Lo del tribunal y lo del juez faltón (I)

OPINIÓN

Sede del Tribunal Constitucional
Sede del Tribunal Constitucional

01 ago 2021 . Actualizado a las 05:00 h.

No son buscados de propósito, pero los aquelarres y las brujerías políticas a base de instrumentos incendiarios van a más en la política española, imparables. Políticas y políticos, tanto de la Derecha como de la Izquierda, acaso por su ignorancia tenida por muy acreditada al haber estudiado poco y leído menos, han colocado, con sus dichos y actos, en el centro del debate político español, ideas y/o teorías propias de Carl Schmitt (1888-1985), experto en Política y en Derecho, y muy peligroso. Lo dicen hasta los obispos, expertos en escatologías y en otras ciencias fúnebres: «Parece que asistimos a un resurgir artificial de las dos Españas».
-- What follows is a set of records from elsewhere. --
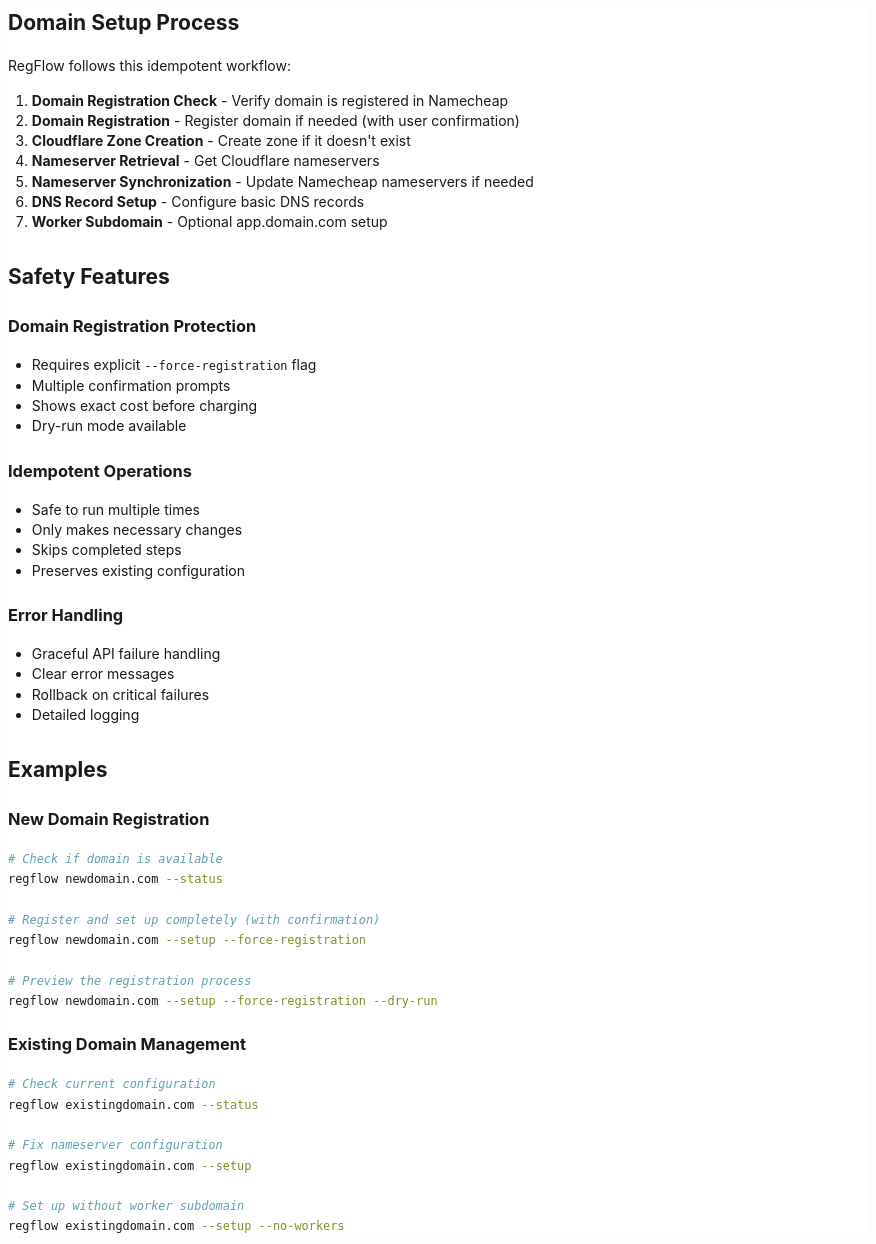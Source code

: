 ## Domain Setup Process

RegFlow follows this idempotent workflow:

1. **Domain Registration Check** - Verify domain is registered in Namecheap
2. **Domain Registration** - Register domain if needed (with user confirmation)
3. **Cloudflare Zone Creation** - Create zone if it doesn't exist
4. **Nameserver Retrieval** - Get Cloudflare nameservers
5. **Nameserver Synchronization** - Update Namecheap nameservers if needed
6. **DNS Record Setup** - Configure basic DNS records
7. **Worker Subdomain** - Optional app.domain.com setup

## Safety Features

### Domain Registration Protection
- Requires explicit `--force-registration` flag
- Multiple confirmation prompts
- Shows exact cost before charging
- Dry-run mode available

### Idempotent Operations
- Safe to run multiple times
- Only makes necessary changes
- Skips completed steps
- Preserves existing configuration

### Error Handling
- Graceful API failure handling
- Clear error messages
- Rollback on critical failures
- Detailed logging

## Examples

### New Domain Registration
```bash
# Check if domain is available
regflow newdomain.com --status

# Register and set up completely (with confirmation)
regflow newdomain.com --setup --force-registration

# Preview the registration process
regflow newdomain.com --setup --force-registration --dry-run
```

### Existing Domain Management
```bash
# Check current configuration
regflow existingdomain.com --status

# Fix nameserver configuration
regflow existingdomain.com --setup

# Set up without worker subdomain
regflow existingdomain.com --setup --no-workers
```
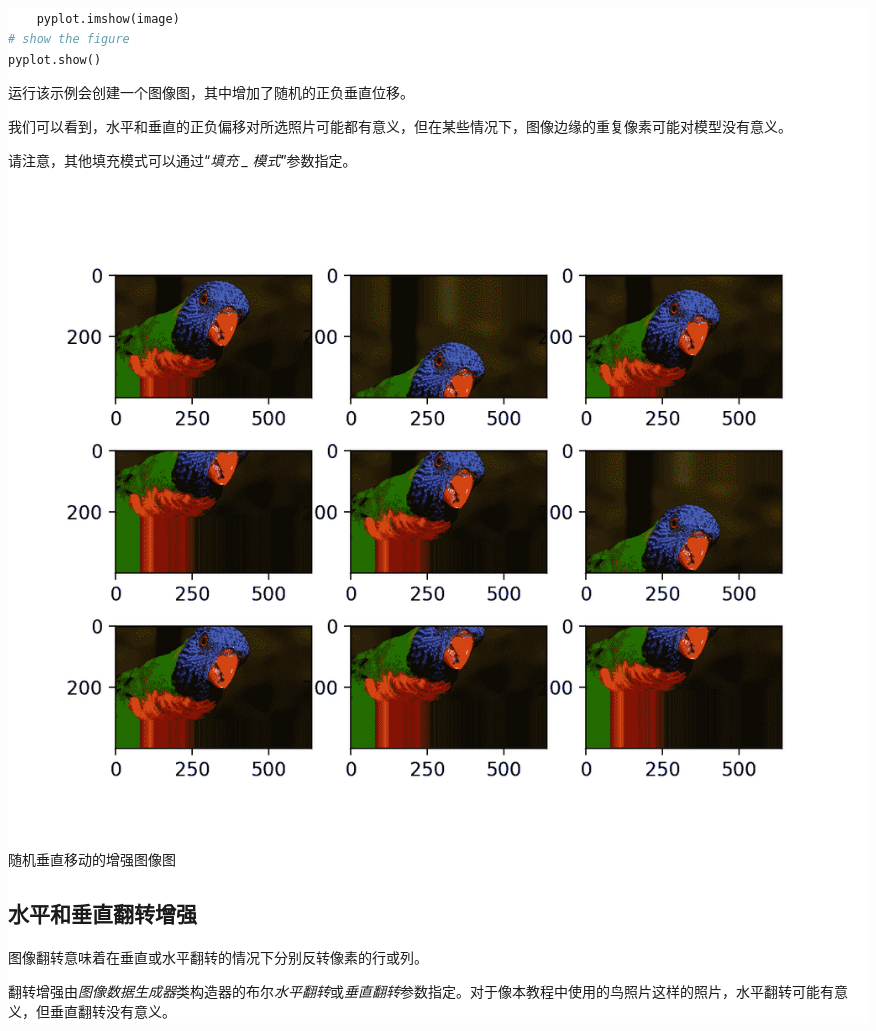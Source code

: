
 ```py
	pyplot.imshow(image)
# show the figure
pyplot.show()
```

运行该示例会创建一个图像图，其中增加了随机的正负垂直位移。

我们可以看到，水平和垂直的正负偏移对所选照片可能都有意义，但在某些情况下，图像边缘的重复像素可能对模型没有意义。

请注意，其他填充模式可以通过“*填充 _ 模式*”参数指定。

![Plot of Augmented Images With a Random Vertical Shift](img/c8e8ae0d781ea44398bb347f463456f6.png)

随机垂直移动的增强图像图

## 水平和垂直翻转增强

图像翻转意味着在垂直或水平翻转的情况下分别反转像素的行或列。

翻转增强由*图像数据生成器*类构造器的布尔*水平翻转*或*垂直翻转*参数指定。对于像本教程中使用的鸟照片这样的照片，水平翻转可能有意义，但垂直翻转没有意义。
El alemán y católico sobre el que Miguel Saralegui escribió un importante libro, titulado Carl Schmitt pensador español (Trotta 2016), fue gran aportante al pensamiento político y jurídico del siglo XX, y participante en episodios tan nucleares como la disolución por etapas de la República de Weimar (1930) y la instauración del régimen de Hitler, Canciller en 1933; asuntos los últimos que tanto interesaron a Juan Pablo II en Memoria e identidad. Es sorprendente que damas políticas nuestras, al frente de ministerios, que unos llaman de Estado y otros de «establo», aunque dispongan, o acaso por ello, de bandas de música, manifiesten ideas tan próximas al alemán, precisamente escritor de La Dictadura, su obra histórico-dogmática mas importante publicada en 1921, y dictadura que Carl consideró la institución política por excelencia (no sólo en Cuba, naturalmente).

Dos ideas, A y B, de Carl Schmitt que ahora están muy presentes en la política española:

A).-En El concepto de lo político (1932), señaló la relación antagónica, de oposición, de combate y polémica entre unos, amigos, frente a otros, extraños, enemigos, públicos (hostis) y que no privados (inimicus). De esa enemistad, según Schmitt, se pasa a la guerra, que es la «realización extrema de la enemistad», y «la guerra es el hecho límite, pero real, en cuanto define la relación distintivas amigo-enemigo». De ese peculiar concepto agónico de lo político, trae causa el resto del pensamiento del prusiano: la soberanía y el soberano, la decisión, el estado de excepción como normalidad política, la dictadura y el dictador, defensor de la Constitución.